The following is not the fastest or slickest way to get the solution to the first part of the exercise, but it should give you some idea of how to use the ideas from that section of D&F.

Let's look at a generic (monic) cubic with coefficients in the (not necessarily perfect) field $F$ having a repeated root. (The root $\beta$ may or may not be different from $\alpha$. Whether $\alpha, \beta$ are or are not elements of $F$ is to be discovered.) \begin{align*} p(x) &= (x - \alpha)^2 (x - \beta) \\ &= x^3 + (-2 \alpha - \beta)x^2 + (\alpha^2 + 2\alpha \beta)x - \alpha^2 \beta \text{.} \end{align*} We have that these coefficients are in $F$. In particular, $-2 \alpha - \beta \in F$.

(This paragraph isn't strictly necessary, but it can be convenient to notice characteristic-based shortcuts and obstructions. Here's a shortcut.) If $F$ has characteristic $2$, then this coefficient is $-\beta \in F$, so $\beta \in F$ and $p$ has a linear factor in $F$. We proceed assuming $F$ has characteristic $\neq 2$.

If the Galois group of $p$ (over $F$) is nontrivial, let $\sigma$ be a nontrivial automorphism of the splitting field, $L$, also not characteristic $2$, of $p$ over $F$. If $\sigma$ fixes both $\alpha$ and $\beta$, then $L$ contains a subfield fixed by $\sigma$ and this subfield is the splitting field of $p$, contradicting that $L$ is the splitting field. Therefore, $\sigma$ moves at least one of $\alpha$ and $\beta$, permuting the roots of $p$. The only possible nonidentity permutation of the roots is $\alpha \leftrightarrow \beta$, requiring $\alpha \neq \beta$. Since $\sigma$ fixes $F$, it fixes the coefficients of $p$. This means \begin{align*} p(x) &= \sigma(p(x)) \\ &= (x-\beta)^2(x-\alpha) \\ &= x^3 + (-\alpha -2\beta) x^2 + (2\alpha \beta +\beta^2)x - \alpha \beta^2 \end{align*} and, in particular, $$ -\alpha -2\beta = -2 \alpha - \beta \text{,}$$ from which (working in $L$, by adding $2\alpha + 2\beta$ to both sides), we discover $\alpha = \beta$, contradicting that the Galois group of $p$ (over $F$) is nontrivial.

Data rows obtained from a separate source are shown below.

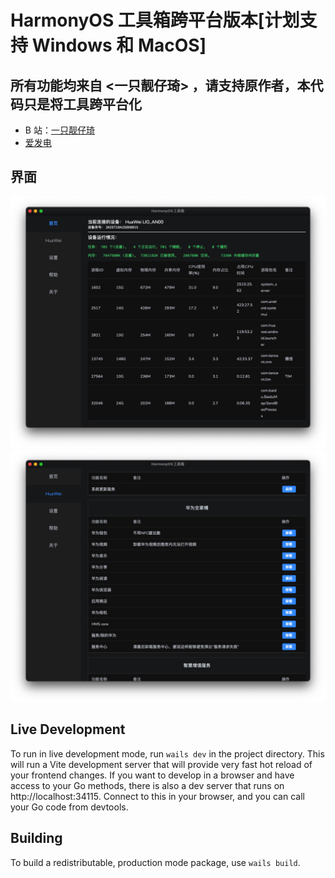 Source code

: # HarmonyOS 工具箱跨平台版本[计划支持 Windows 和 MacOS]

## 所有功能均来自 <一只靓仔琦> ，请支持原作者，本代码只是将工具跨平台化

- B 站：[一只靓仔琦](https://space.bilibili.com/430813939)
- [爱发电](https://afdian.net/a/GreatGuy)

## 界面

![HarmonyOS 工具箱](screenshots/1.jpg)
![HarmonyOS 工具箱](screenshots/2.jpg)

## Live Development

To run in live development mode, run `wails dev` in the project directory. This will run a Vite development
server that will provide very fast hot reload of your frontend changes. If you want to develop in a browser
and have access to your Go methods, there is also a dev server that runs on http://localhost:34115. Connect
to this in your browser, and you can call your Go code from devtools.

## Building

To build a redistributable, production mode package, use `wails build`.
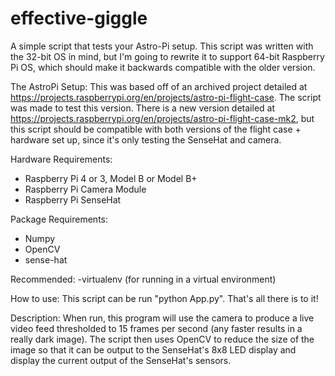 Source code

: # effective-giggle
A simple script that tests your Astro-Pi setup. This script was written with the 32-bit OS in mind, but I'm going to rewrite it to support 64-bit Raspberry Pi OS, which should make it backwards compatible with the older version.

The AstroPi Setup: 
This was based off of an archived project detailed at https://projects.raspberrypi.org/en/projects/astro-pi-flight-case. The script was made to test this version. 
There is a new version detailed at https://projects.raspberrypi.org/en/projects/astro-pi-flight-case-mk2, but this script should be compatible with both versions of the flight case + hardware set up, since it's only testing the SenseHat and camera. 

Hardware Requirements: 
- Raspberry Pi 4 or 3, Model B or Model B+
- Raspberry Pi Camera Module
- Raspberry Pi SenseHat

Package Requirements: 
- Numpy
- OpenCV
- sense-hat

Recommended: 
-virtualenv (for running in a virtual environment)

How to use: 
This script can be run "python App.py". That's all there is to it! 

Description: 
When run, this program will use the camera to produce a live video feed thresholded to 15 frames per second (any faster results in a really dark image). The script then uses OpenCV to reduce the size of the image so that it can be output to the SenseHat's 8x8 LED display and display the current output of the SenseHat's sensors. 
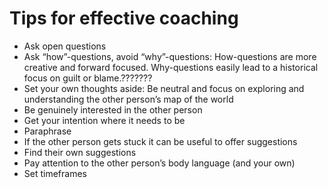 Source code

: # Tips for effective coaching
- Ask open questions
- Ask “how”-questions, avoid “why”-questions: How-questions are more creative and forward focused. Why-questions easily lead to a historical focus on guilt or blame.???????
- Set your own thoughts aside: Be neutral and focus on exploring and understanding the other person’s map of the world
- Be genuinely interested in the other person 
- Get your intention where it needs to be
- Paraphrase
- If the other person gets stuck it can be useful to offer suggestions
- Find their own suggestions
- Pay attention to the other person’s body language (and your own)
- Set timeframes

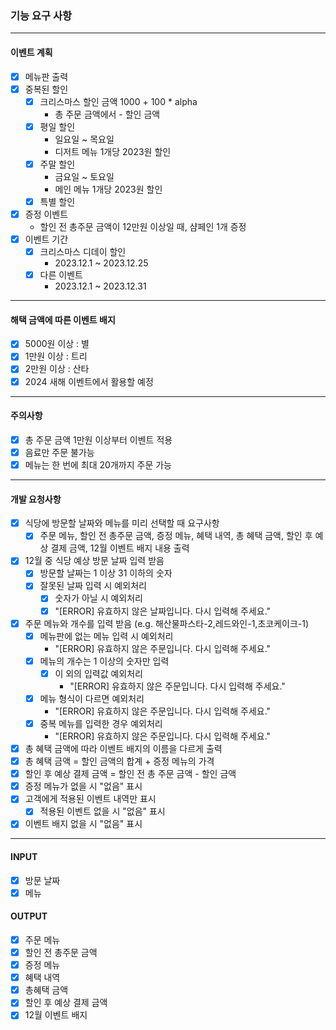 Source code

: ### 기능 요구 사항
***
#### 이벤트 계획
- [x] 메뉴판 출력
- [x] 중복된 할인
  - [x] 크리스마스 할인 금액 1000 + 100 * alpha
    - 총 주문 금액에서 - 할인 금액
  - [x] 평일 할인
    - 일요일 ~ 목요일 
    - 디저트 메뉴 1개당 2023원 할인
  - [x] 주말 할인
    - 금요일 ~ 토요일
    - 메인 메뉴 1개당 2023원 할인
  - [x] 특별 할인
- [x] 증정 이벤트
  - 할인 전 총주문 금액이 12만원 이상일 때, 샴페인 1개 증정
- [x] 이벤트 기간
  - [x] 크리스마스 디데이 할인
    - 2023.12.1 ~ 2023.12.25
  - [x] 다른 이벤트
    - 2023.12.1 ~ 2023.12.31
***
#### 해택 금액에 따른 이벤트 배지
- [x] 5000원 이상 : 별
- [x] 1만원 이상 : 트리
- [x] 2만원 이상 : 산타
- [x] 2024 새해 이벤트에서 활용할 예정
***
#### 주의사항
- [x] 총 주문 금액 1만원 이상부터 이벤트 적용
- [x] 음료만 주문 불가능
- [x] 메뉴는 한 번에 최대 20개까지 주문 가능
***
#### 개발 요청사항
- [x] 식당에 방문할 날짜와 메뉴를 미리 선택할 때 요구사항
  - [x] 주문 메뉴, 할인 전 총주문 금액, 증정 메뉴, 혜택 내역, 총 혜택 금액,
  할인 후 예상 결제 금액, 12월 이벤트 배지 내용 출력
- [x] 12월 중 식당 예상 방문 날짜 입력 받음
  - [x] 방문할 날짜는 1 이상 31 이하의 숫자
  - [x] 잘못된 날짜 입력 시 예외처리
    - [x] 숫자가 아닐 시 예외처리
    - [x] "[ERROR] 유효하지 않은 날짜입니다. 다시 입력해 주세요."
- [x] 주문 메뉴와 개수를 입력 받음 (e.g. 해산물파스타-2,레드와인-1,초코케이크-1)
  - [x] 메뉴판에 없는 메뉴 입력 시 예외처리
    - "[ERROR] 유효하지 않은 주문입니다. 다시 입력해 주세요."
  - [x] 메뉴의 개수는 1 이상의 숫자만 입력
    - [x] 이 외의 입력값 예외처리
      - "[ERROR] 유효하지 않은 주문입니다. 다시 입력해 주세요."
  - [x] 메뉴 형식이 다르면 예외처리
    - "[ERROR] 유효하지 않은 주문입니다. 다시 입력해 주세요."
  - [x] 중복 메뉴를 입력한 경우 예외처리
    - "[ERROR] 유효하지 않은 주문입니다. 다시 입력해 주세요."
- [x] 총 혜택 금액에 따라 이벤트 배지의 이름을 다르게 출력
- [x] 총 혜택 금액 = 할인 금액의 합계 + 증정 메뉴의 가격
- [x] 할인 후 예상 결제 금액 = 할인 전 총 주문 금액 - 할인 금액
- [x] 증정 메뉴가 없을 시 "없음" 표시
- [x] 고객에게 적용된 이벤트 내역만 표시
  - [x] 적용된 이벤트 없을 시 "없음" 표시
- [x] 이벤트 배지 없을 시 "없음" 표시
***
#### INPUT
- [x] 방문 날짜
- [x] 메뉴
#### OUTPUT
- [x] 주문 메뉴
- [x] 할인 전 총주문 금액
- [x] 증정 메뉴
- [x] 혜택 내역
- [x] 총혜택 금액
- [x] 할인 후 예상 결제 금액
- [x] 12월 이벤트 배지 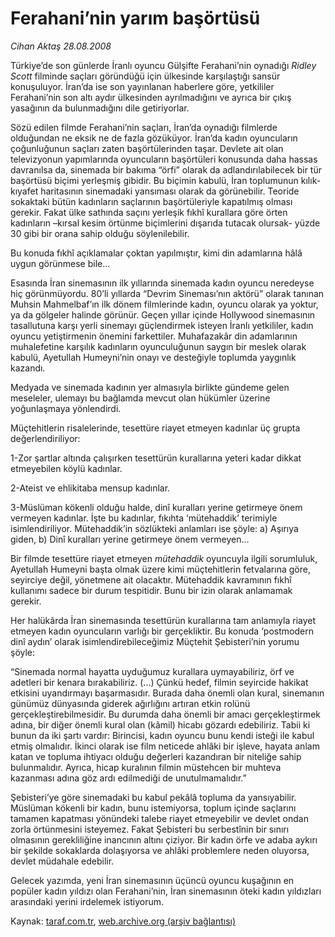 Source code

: # Ferahani’nin yarım başörtüsü

*Cihan Aktaş 28.08.2008*

<div class="yazi">
<p>Türkiye’de son günlerde İranlı oyuncu Gülşifte Ferahani’nin oynadığı <i>Ridley Scott</i> filminde saçları göründüğü için ülkesinde karşılaştığı sansür konuşuluyor. İran’da ise son yayınlanan haberlere göre, yetkililer Ferahani’nin son altı aydır ülkesinden ayrılmadığını ve ayrıca bir çıkış yasağının da bulunmadığını dile getiriyorlar. </p>
<p>Sözü edilen filmde Ferahani’nin saçları, İran’da oynadığı filmlerde olduğundan ne eksik ne de fazla gözüküyor. İran’da kadın oyuncuların çoğunluğunun saçları zaten başörtülerinden taşar. Devlete ait olan televizyonun yapımlarında oyuncuların başörtüleri konusunda daha hassas davranılsa da, sinemada bir bakıma “örfi” olarak da adlandırılabilecek bir tür başörtüsü biçimi yerleşmiş gibidir. Bu biçimin kabulü, İran toplumunun kılık-kıyafet haritasının sinemadaki yansıması olarak da görünebilir. Teoride sokaktaki bütün kadınların saçlarının başörtüleriyle kapatılmış olması gerekir. Fakat ülke sathında saçını yerleşik fıkhî kurallara göre örten kadınların –kırsal kesim örtünme biçimlerini dışarıda tutacak olursak- yüzde 30 gibi bir orana sahip olduğu söylenilebilir. </p>
<p>Bu konuda fıkhî açıklamalar çoktan yapılmıştır, kimi din adamlarına hâlâ uygun görünmese bile... </p>
<p>Esasında İran sinemasının ilk yıllarında sinemada kadın oyuncu neredeyse hiç görünmüyordu. 80’li yıllarda “Devrim Sineması’nın aktörü” olarak tanınan Muhsin Mahmelbaf’ın ilk dönem filmlerinde kadın, oyuncu olarak ya yoktur, ya da gölgeler halinde görünür. Geçen yıllar içinde Hollywood sinemasının tasallutuna karşı yerli sinemayı güçlendirmek isteyen İranlı yetkililer, kadın oyuncu yetiştirmenin önemini farkettiler. Muhafazakâr din adamlarının muhalefetine karşılık kadınların oyunculuğunun saygın bir meslek olarak kabulü, Ayetullah Humeyni’nin onayı ve desteğiyle toplumda yaygınlık kazandı.</p>
<p>Medyada ve sinemada kadının yer almasıyla birlikte gündeme gelen meseleler, ulemayı bu bağlamda mevcut olan hükümler üzerine yoğunlaşmaya yönlendirdi. </p>
<p>Müçtehitlerin risalelerinde, tesettüre riayet etmeyen kadınlar üç grupta değerlendiriliyor:</p>
<p>1-Zor şartlar altında çalışırken tesettürün kurallarına yeteri kadar dikkat etmeyebilen köylü kadınlar.</p>
<p>2-Ateist ve ehlikitaba mensup kadınlar.</p>
<p>3-Müslüman kökenli olduğu halde, dinî kuralları yerine getirmeye önem vermeyen kadınlar. İşte bu kadınlar, fıkıhta ‘mütehaddik’ terimiyle isimlendiriliyor. Mütehaddik’in sözlükteki anlamları ise şöyle: a) Aşırıya giden, b) Dinî kuralları yerine getirmeye önem vermeyen...</p>
<p>Bir filmde tesettüre riayet etmeyen <i>mütehaddik</i> oyuncuyla ilgili sorumluluk, Ayetullah Humeyni başta olmak üzere kimi müçtehitlerin fetvalarına göre, seyirciye değil, yönetmene ait olacaktır. Mütehaddik kavramının fıkhî kullanımı sadece bir durum tespitidir. Bunu bir izin olarak anlamamak gerekir.</p>
<p>Her halükârda İran sinemasında tesettürün kurallarına tam anlamıyla riayet etmeyen kadın oyuncuların varlığı bir gerçekliktir. Bu konuda ‘postmodern dinî aydın’ olarak isimlendirebileceğimiz Müçtehit Şebisteri’nin yorumu şöyle: </p>
<p>“Sinemada normal hayatta uyduğumuz kurallara uymayabiliriz, örf ve adetleri bir kenara bırakabiliriz. (...) Çünkü hedef, filmin seyircide hakikat etkisini uyandırmayı başarmasıdır. Burada daha önemli olan kural, sinemanın günümüz dünyasında giderek ağırlığını artıran etkin rolünü gerçekleştirebilmesidir. Bu durumda daha önemli bir amacı gerçekleştirmek adına, bir diğer önemli kural olan (kâmil) hicabı gözardı edebiliriz. Tabii ki bunun da iki şartı vardır: Birincisi, kadın oyuncu bunu kendi isteği ile kabul etmiş olmalıdır. İkinci olarak ise film neticede ahlâki bir işleve, hayata anlam katan ve topluma ihtiyacı olduğu değerleri kazandıran bir niteliğe sahip bulunmalıdır. Ayrıca, hicap kuralının filmin müstehcen bir muhteva kazanması adına göz ardı edilmediği de unutulmamalıdır.”</p>
<p>Şebisteri’ye göre sinemadaki bu kabul pekâlâ topluma da yansıyabilir. Müslüman kökenli bir kadın, bunu istemiyorsa, toplum içinde saçlarını tamamen kapatması yönündeki talebe riayet etmeyebilir ve devlet ondan zorla örtünmesini isteyemez. Fakat Şebisteri bu serbestînin bir sınırı olmasının gerekliliğine inancının altını çiziyor. Bir kadın örfe ve adaba aykırı bir şekilde sokaklarda dolaşıyorsa ve ahlâki problemlere neden oluyorsa, devlet müdahale edebilir.</p>
<p>Gelecek yazımda, yeni İran sinemasının üçüncü oyuncu kuşağının en popüler kadın yıldızı olan Ferahani’nin, İran sinemasının öteki kadın yıldızları arasındaki yerini irdelemek istiyorum.</p>
<p></p></div>

Kaynak: [taraf.com.tr](m), [web.archive.org (arşiv bağlantısı)](http://web.archive.org/web/20101201055917/http://taraf.com.tr/cihan-aktas/makale-ferahaninin-yarim-basortusu.htm)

Therefore, the Galois group of $p$ (over $F$) is trivial, so $p$ is reducible. The only possible partitions of $\deg_x p = 3$ are $2+1$ and $1+1+1$. Either way, $p$ has a linear factor (a factor, $q(x)$, with $\deg_x q(x) = 1$) in $F$. (Notice: this is not the case when $p$ is quartic -- the partitions are $3+1$, $2+2$, $2+1+1$, and $1+1+1+1$ and $2+2$ does not have a linear factor (in $F$). The other answer gives a $2+2$ example.)